Optional: commonmark_roundtrip_stable. Inline code-span delimiters are markdownify-exact
by default (longest backtick run + 1, padded when the content has any backtick). Set
Options(commonmark_roundtrip_stable=True) to instead use canonical CommonMark delimiters
(the smallest absent run length, padded only at the edges), which keeps generated Markdown
textually stable across a CommonMark render→convert round-trip (e.g. adjacent code spans like
<code>0</code><code>0</code>). Leave it off for strict markdownify-output compatibility; the
default never changes fidelity.
Benchmarks
marktide set out to replace markdownify on five axes at once — fast, async-friendly,
streaming, bounded-memory, and faithful. The phase-3 comparison shows no existing library
clears all five: htmd_py is faster in raw wall time but stalls the event loop, html2text_rs
is also faster but lower-fidelity, and html_to_markdown is roughly tied with marktide on wall
time yet still stalls the loop — and all of them use multiple GiB of memory and can't stream.

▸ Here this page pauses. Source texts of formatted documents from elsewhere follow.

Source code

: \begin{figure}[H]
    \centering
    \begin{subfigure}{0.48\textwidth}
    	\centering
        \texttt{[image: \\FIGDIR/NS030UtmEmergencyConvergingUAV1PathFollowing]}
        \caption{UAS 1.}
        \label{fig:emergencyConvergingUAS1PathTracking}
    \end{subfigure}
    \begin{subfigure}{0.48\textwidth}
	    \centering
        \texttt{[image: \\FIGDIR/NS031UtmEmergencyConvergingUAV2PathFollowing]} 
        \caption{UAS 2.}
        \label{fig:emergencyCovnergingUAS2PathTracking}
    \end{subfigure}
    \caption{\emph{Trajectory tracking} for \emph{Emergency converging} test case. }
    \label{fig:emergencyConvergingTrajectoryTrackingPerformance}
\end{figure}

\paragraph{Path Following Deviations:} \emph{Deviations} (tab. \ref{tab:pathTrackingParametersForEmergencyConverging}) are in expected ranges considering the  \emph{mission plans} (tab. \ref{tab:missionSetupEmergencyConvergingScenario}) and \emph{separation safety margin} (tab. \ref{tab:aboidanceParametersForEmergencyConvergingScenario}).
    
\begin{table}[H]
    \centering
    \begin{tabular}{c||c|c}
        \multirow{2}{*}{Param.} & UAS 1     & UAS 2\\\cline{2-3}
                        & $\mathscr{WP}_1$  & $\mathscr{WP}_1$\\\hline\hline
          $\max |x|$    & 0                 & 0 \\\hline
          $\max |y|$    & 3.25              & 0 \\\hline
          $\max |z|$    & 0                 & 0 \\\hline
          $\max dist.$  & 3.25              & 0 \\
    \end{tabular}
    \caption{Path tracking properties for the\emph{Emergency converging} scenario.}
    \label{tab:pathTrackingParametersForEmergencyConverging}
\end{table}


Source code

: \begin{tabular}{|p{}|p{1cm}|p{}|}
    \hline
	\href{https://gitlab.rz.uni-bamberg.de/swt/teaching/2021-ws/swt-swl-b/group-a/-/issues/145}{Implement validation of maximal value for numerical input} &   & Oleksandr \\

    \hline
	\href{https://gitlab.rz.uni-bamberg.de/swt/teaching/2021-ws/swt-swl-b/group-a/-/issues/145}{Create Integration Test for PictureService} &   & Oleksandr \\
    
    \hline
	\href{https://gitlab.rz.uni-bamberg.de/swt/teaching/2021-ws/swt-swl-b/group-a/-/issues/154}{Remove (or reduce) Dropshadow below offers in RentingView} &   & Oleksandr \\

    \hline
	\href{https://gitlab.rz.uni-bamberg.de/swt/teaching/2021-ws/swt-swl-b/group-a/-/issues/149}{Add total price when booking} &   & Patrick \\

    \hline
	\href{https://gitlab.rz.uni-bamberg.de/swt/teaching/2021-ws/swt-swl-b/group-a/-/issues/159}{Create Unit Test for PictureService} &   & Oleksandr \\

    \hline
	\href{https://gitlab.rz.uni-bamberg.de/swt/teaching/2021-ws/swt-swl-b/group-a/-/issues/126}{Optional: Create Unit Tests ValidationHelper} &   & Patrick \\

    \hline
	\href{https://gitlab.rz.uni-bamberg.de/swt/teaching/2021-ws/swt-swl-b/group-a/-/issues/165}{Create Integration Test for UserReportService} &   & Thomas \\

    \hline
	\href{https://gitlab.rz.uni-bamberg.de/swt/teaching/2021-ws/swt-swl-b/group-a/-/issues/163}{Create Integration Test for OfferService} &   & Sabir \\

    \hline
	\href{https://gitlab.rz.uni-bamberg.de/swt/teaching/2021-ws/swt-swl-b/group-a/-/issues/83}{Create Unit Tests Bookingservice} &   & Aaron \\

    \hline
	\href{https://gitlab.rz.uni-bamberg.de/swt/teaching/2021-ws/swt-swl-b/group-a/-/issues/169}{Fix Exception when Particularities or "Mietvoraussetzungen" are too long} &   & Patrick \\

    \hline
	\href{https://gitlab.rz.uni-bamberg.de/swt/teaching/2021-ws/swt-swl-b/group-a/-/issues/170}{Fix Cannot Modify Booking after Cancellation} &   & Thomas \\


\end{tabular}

markdownify is faithful but slow and GIL-bound.
Phase-3 results — xlarge fixture (~110 MiB document)
| Library | Wall time | vs markdownify | Peak RSS growth | Missed event-loop beats | Time-to-first-chunk | Streams? |
|---|---|---|---|---|---|---|
markdownify (incumbent) |
54.55 s | 1.0× | 2811.1 MiB | 60.4% | — | no |
html_to_markdown (Rust) |
4.78 s | 11.4× | 3761.0 MiB | 50.0% | — | no |
htmd_py (Rust) |
1.71 s | 31.8× | 1569.2 MiB | 50.0% | — | no |
html2text_rs (Rust) |
3.03 s | 18.0× | 3906.7 MiB | 0.4% | — | no |
marktide (streaming) |
4.73 s | 11.5× | 247.3 MiB | 0.0% | 2.2 ms | yes |
Reading it: marktide converts the 110 MiB document 11.5× faster than markdownify while using
11.4× less peak memory and never starving the event loop (0% missed heartbeat beats vs
markdownify's 60%). Two Rust one-shots post lower raw wall times (htmd_py, html2text_rs;
html_to_markdown is roughly tied), but each fails a different axis: html_to_markdown and
htmd_py hold the GIL (~50% missed beats; p99 event-loop stalls of 1.7–4.8 s),
html2text_rs releases the GIL (0.4% missed) but is low-fidelity (drops formatting), and
all three use 6–15× more memory than marktide and
cannot stream. marktide is the only contender that is simultaneously fast-enough,
async-friendly, streaming, memory-bounded, and faithful (99.3% raw / 100% effective
normalized conformance against the markdownify oracle, with two
documented divergences).
- Async-friendly — fraction of 5 ms event-loop heartbeats missed while a conversion runs on
a worker thread: marktide 0.0%, markdownify 60.4%,
html_to_markdown/htmd_py~50%,html2text_rs0.4%. - Streaming — marktide emits the first Markdown chunk after 2.2 ms and sustains output across the document; one-shot libraries emit only after the full conversion finishes.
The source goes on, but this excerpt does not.